I also think it’s important for people to realise how these reality shows are made, and that in some cases they are very well made by very intelligent and talented people. There’s a lot of power in editing, and quite a lot of people realise this. You can take five little snippets and create a small story out of a series of events that were more complex and subtle. Whether it’s a conversation between two people on Big Brother or someone auditioning for Strictly Come X Factor in the Jungle on Ice, the editor has a lot of control.
But what Unreal shows you is how things are shaped and ‘produced’ from the very beginning, with the selection of the suitor and the contestants and how they are coaxed and provoked into doing and saying things to make ‘good TV’. This process has garnered far less attention, because it’s like a magician showing you how he does his tricks. The magic of the entertainment industry is that you don’t see the countless hours of preparation and creation that go into the hour or two that you end up watching. Unreal tears all that down with gusto and it is delightful to watch.

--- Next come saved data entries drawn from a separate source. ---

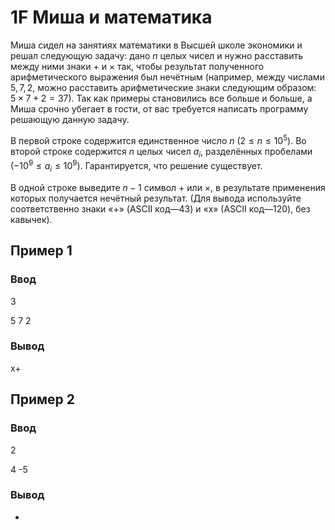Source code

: # 1F Миша и математика

Миша сидел на занятиях математики в Высшей школе экономики и решал следующую задачу: дано $n$ целых чисел и нужно расставить между ними знаки $+$ и $×$ так, чтобы результат полученного арифметического выражения был нечётным (например, между числами $5,7,2$, можно расставить арифметические знаки следующим образом: $5×7+2 =37$). Так как примеры становились все больше и больше, а Миша срочно убегает в гости, от вас требуется написать программу решающую данную задачу.

В первой строке содержится единственное число $n$ $(2 \leq n \leq 10^5)$. Во второй строке содержится $n$ целых чисел $a_i$, разделённых пробелами $(−10^9 \leq a_i \leq 10^9)$. Гарантируется, что решение существует.

В одной строке выведите $n−1$ символ $+$ или $×$, в результате применения которых получается нечётный результат. (Для вывода используйте соответственно знаки «+» (ASCII код—43) и «x» (ASCII код—120), без кавычек).

## Пример 1

### Ввод

3

5 7 2

### Вывод

x+


## Пример 2

### Ввод

2

4 -5

### Вывод

+

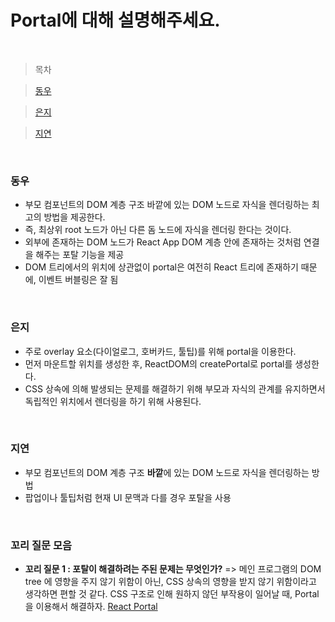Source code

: # Portal에 대해 설명해주세요.

<br />

> 목차

> [동우](#동우)

> [은지](#은지)

> [지연](#지연)

<br />

### 동우

- 부모 컴포넌트의 DOM 계층 구조 바깥에 있는 DOM 노드로 자식을 렌더링하는 최고의 방법을 제공한다.
- 즉, 최상위 root 노드가 아닌 다른 돔 노드에 자식을 렌더링 한다는 것이다.
- 외부에 존재하는 DOM 노드가 React App DOM 계층 안에 존재하는 것처럼 연결을 해주는 포탈 기능을 제공
- DOM 트리에서의 위치에 상관없이 portal은 여전히 React 트리에 존재하기 때문에, 이벤트 버블링은 잘 됨

<br />

### 은지

- 주로 overlay 요소(다이얼로그, 호버카드, 툴팁)를 위해 portal을 이용한다.
- 먼저 마운트할 위치를 생성한 후, ReactDOM의 createPortal로 portal를 생성한다.
- CSS 상속에 의해 발생되는 문제를 해결하기 위해 부모과 자식의 관계를 유지하면서 독립적인 위치에서 렌더링을 하기 위해 사용된다.

<br />

### 지연

- 부모 컴포넌트의 DOM 계층 구조 **바깥**에 있는 DOM 노드로 자식을 렌더링하는 방법
- 팝업이나 툴팁처럼 현재 UI 문맥과 다를 경우 포탈을 사용

<br />

### 꼬리 질문 모음

- **꼬리 질문 1 : 포탈이 해결하려는 주된 문제는 무엇인가?**
  => 메인 프로그램의 DOM tree 에 영향을 주지 않기 위함이 아닌, CSS 상속의 영향을 받지 않기 위함이라고 생각하면 편할 것 같다. CSS 구조로 인해 원하지 않던 부작용이 일어날 때, Portal을 이용해서 해결하자.
  [React Portal](https://jeonghwan-kim.github.io/2022/06/02/react-portal)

The story centres around the showrunner Quinn and her number two Rachel. Straightaway this is a little unusual – I cannot think of any ‘behind the scenes’ story with two female leads. A male and a female, maybe – Faye Dunaway in Network springs to mind – but never two women. I’m familiar with both of these actresses – Constance Zimmer as Quinn and Shiri Appleby as Rachel – from other films and TV series but I’ve never seen either give such a great performance as they both do here. Part of the reason is that Unreal was created by two women – Marti Noxon who is a long time TV screenwriter and Sarah Shapiro, who is a former producer of The Bachelor, the basis for Everlasting, and the filmmaker behind an award-winning short film Sequin Raze, which was the inspiration for Unreal.

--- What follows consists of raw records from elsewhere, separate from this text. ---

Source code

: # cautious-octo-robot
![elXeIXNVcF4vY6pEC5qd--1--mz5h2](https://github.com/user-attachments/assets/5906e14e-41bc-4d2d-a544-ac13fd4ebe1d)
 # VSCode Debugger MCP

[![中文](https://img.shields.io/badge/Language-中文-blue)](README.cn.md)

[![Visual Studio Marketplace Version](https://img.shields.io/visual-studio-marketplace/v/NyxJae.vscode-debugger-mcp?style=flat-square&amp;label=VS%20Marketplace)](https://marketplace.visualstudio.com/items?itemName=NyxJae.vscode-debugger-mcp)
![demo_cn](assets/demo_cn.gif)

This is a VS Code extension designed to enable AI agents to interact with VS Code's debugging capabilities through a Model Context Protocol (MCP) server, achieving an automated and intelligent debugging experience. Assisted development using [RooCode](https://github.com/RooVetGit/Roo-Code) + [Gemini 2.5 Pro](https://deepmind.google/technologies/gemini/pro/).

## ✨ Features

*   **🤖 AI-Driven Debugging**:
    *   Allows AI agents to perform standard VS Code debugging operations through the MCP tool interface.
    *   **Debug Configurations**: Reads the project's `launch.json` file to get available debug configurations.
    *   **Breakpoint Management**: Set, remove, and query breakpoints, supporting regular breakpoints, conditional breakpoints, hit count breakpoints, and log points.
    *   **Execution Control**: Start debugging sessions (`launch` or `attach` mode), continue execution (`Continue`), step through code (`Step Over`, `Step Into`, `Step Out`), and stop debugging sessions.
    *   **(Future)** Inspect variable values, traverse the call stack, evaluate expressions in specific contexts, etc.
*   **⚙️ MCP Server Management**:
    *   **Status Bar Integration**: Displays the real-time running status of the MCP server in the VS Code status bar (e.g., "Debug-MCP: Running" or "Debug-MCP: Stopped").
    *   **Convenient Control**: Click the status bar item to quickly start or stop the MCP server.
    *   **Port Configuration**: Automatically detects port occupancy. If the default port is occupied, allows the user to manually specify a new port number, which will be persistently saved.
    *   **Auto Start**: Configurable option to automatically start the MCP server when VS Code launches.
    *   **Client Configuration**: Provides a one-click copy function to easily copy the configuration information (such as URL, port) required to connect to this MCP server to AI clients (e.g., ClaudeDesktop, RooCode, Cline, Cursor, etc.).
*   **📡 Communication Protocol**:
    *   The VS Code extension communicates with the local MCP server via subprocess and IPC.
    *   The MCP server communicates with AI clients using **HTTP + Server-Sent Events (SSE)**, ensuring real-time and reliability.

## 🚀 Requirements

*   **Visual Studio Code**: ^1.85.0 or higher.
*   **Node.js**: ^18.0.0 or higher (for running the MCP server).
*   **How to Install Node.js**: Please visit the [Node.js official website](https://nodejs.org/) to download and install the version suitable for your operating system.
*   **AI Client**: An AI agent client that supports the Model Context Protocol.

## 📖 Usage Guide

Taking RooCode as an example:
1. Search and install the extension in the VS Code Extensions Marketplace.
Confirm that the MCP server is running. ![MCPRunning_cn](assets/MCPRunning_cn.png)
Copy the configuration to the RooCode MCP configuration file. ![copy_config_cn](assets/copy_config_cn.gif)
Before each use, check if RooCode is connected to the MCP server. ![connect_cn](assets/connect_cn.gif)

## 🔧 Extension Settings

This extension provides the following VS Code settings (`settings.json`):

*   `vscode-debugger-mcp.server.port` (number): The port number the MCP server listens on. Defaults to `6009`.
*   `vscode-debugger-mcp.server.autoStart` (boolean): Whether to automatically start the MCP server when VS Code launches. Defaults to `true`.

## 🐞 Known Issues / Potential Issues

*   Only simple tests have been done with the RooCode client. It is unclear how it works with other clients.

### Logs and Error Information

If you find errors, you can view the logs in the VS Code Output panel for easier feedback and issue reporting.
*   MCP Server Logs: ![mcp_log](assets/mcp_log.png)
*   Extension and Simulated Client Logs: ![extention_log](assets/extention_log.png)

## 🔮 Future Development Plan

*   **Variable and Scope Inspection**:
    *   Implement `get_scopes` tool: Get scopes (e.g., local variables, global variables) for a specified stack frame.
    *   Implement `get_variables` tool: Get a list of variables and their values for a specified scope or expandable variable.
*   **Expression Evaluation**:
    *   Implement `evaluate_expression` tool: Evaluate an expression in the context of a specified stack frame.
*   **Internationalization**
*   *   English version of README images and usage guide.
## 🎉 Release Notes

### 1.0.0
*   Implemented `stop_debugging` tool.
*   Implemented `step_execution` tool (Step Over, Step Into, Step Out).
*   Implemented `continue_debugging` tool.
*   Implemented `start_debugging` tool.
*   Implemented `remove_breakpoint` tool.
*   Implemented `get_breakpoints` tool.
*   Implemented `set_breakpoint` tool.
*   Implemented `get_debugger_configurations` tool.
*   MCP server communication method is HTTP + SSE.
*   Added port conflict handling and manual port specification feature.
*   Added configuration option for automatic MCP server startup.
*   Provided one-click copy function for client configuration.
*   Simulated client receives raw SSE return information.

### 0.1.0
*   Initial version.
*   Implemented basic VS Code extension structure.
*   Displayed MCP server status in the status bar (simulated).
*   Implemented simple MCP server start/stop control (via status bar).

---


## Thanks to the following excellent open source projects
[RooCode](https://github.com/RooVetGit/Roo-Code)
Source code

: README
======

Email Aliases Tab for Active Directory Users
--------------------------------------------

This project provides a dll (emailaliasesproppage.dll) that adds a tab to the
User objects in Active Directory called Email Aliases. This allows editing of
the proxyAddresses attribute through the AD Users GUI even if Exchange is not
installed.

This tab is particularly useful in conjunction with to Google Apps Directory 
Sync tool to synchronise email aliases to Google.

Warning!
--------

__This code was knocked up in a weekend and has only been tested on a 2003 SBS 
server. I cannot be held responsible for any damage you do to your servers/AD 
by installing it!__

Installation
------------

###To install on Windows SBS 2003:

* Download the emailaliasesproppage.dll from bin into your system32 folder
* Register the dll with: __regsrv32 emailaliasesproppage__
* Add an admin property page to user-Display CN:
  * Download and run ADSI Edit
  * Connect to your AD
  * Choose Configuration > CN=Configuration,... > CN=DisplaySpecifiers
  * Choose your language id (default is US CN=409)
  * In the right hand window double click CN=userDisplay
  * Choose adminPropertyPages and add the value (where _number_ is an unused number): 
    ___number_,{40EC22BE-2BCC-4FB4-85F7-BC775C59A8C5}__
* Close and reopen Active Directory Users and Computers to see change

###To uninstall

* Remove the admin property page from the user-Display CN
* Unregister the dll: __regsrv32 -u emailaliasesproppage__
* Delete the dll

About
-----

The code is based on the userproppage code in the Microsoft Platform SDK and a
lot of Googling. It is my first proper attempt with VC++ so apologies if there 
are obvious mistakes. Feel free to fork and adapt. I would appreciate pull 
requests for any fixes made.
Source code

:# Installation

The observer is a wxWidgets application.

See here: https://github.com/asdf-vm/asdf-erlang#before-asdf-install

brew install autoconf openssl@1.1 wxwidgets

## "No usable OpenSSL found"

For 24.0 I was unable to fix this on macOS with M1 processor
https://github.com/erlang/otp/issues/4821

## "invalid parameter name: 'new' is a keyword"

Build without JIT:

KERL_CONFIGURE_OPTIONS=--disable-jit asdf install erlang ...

Back to our protagonists – Quinn is in her 40s, having produced 13 seasons of Everlasting and starting the 14th in season 1. She is very tough, ruthlessly intelligent, ambitious and very unpleasant to her staff. Rachel is somewhat more sympathetic, as we see from the off that she’s a little crazy and clearly has some deeply rooted emotional problems which we later find out originate in a horrific upbringing. However, this has helped Rachel gain an incredible ability to understand people – what makes them tick, how to get them to do what you want, how to manipulate them. Like Quinn she is very intelligent and quite unpleasant, but she is more sympathetic as we quickly see that Quinn is manipulating her and has trapped her within this world for Quinn’s benefit. After all, Rachel is brilliant at her job, it’s just her job is horrible and it’s ruining her life. A familiar story, and hence a sympathetic one.

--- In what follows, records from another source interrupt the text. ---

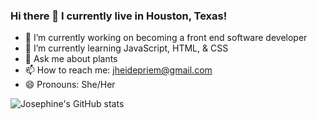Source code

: ### Hi there 👋 I currently live in Houston, Texas!

- 🔭 I’m currently working on becoming a front end software developer
- 💬 I’m currently learning JavaScript, HTML, & CSS
- 🌱 Ask me about plants
- 📫 How to reach me: jheidepriem@gmail.com
- 😄 Pronouns: She/Her

![Josephine's GitHub stats](https://github-readme-stats.vercel.app/api?username=jheidepriem&theme=radical)
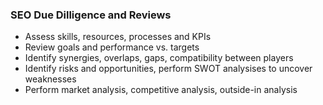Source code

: ### SEO Due Dilligence and Reviews
- Assess skills, resources, processes and KPIs
- Review goals and performance vs. targets
- Identify synergies, overlaps, gaps, compatibility between players
- Identify risks and opportunities, perform SWOT analysises to uncover weaknesses
- Perform market analysis, competitive analysis, outside-in analysis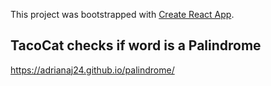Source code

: This project was bootstrapped with [Create React App](https://github.com/facebook/create-react-app).

## TacoCat checks if word is a Palindrome 

https://adrianaj24.github.io/palindrome/

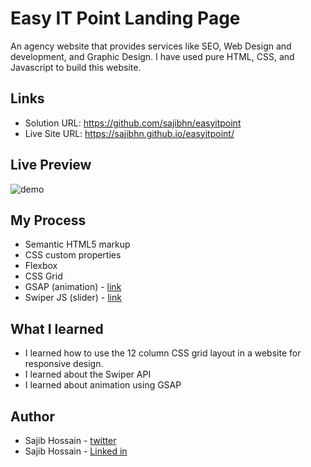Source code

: # Easy IT Point Landing Page

An agency website that provides services like SEO, Web Design and development, and Graphic Design. 
I have used pure HTML, CSS, and Javascript to build this website.


## Links

- Solution URL: https://github.com/sajibhn/easyitpoint
- Live Site URL: https://sajibhn.github.io/easyitpoint/

## Live Preview

![demo](demo/demo.gif)

## My Process

- Semantic HTML5 markup
- CSS custom properties
- Flexbox
- CSS Grid
- GSAP (animation) - [link](https://greensock.com/gsap/)
- Swiper JS (slider) - [link](https://swiperjs.com/)

## What I learned

- I learned how to use the 12 column CSS grid layout in a website for responsive design.
- I learned about the Swiper API
- I learned about animation using GSAP

## Author

- Sajib Hossain - [twitter](https://twitter.com/sajib_hsn)
- Sajib Hossain - [Linked in](https://www.linkedin.com/in/sajib-hossain-17929b225/)
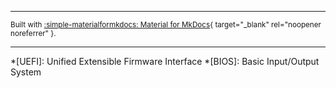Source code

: -------
<small>Built with [:simple-materialformkdocs: Material for MkDocs](https://squidfunk.github.io/mkdocs-material){ target="_blank" rel="noopener noreferrer" }.</small>

-------

*[UEFI]: Unified Extensible Firmware Interface
*[BIOS]: Basic Input/Output System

Indeed, the whole thing is a delicious scheming bitch fest – Quinn refers to them as scheming bitches and takes delight in being one, so this is very much a story of anti-heroes. Again, one female anti-hero has been done before but two, and two such unrepentant, two-faced hack bitches from hell, I’m not sure we’ve seen. Quinn manipulates Rachel and the other producers who in turn manipulate the suitor and the contestants, which in turn manipulates the audience, which creates ratings and results in the network executives renewing Everlasting for more seasons. I know this might sound absolutely horrible and at some moments it is but because we follow Rachel and see the effect this has on her in terms of driving her depression it’s actually very gripping and quite cathartic to watch.
I’m not going to fully break down the two seasons so far but there are spoilers ahead. One thing the show does especially well is to contrast the brightly lit but entirely fake world of Everlasting with the dark and dingy reality of the production room where Quinn barks orders and random abuse into her walkie-talkie. This is often very funny, both in terms of breaking up the superficiality of the scenes of the dating games and nonsense but also the other way. There are numerous moments when a really shocking or vicious bit of behind the scenes discussion is followed by a scene of Graham, the fake-tanned slick voiced presenter of Everlasting doing one of his ridiculous pieces to camera introducing the next segment.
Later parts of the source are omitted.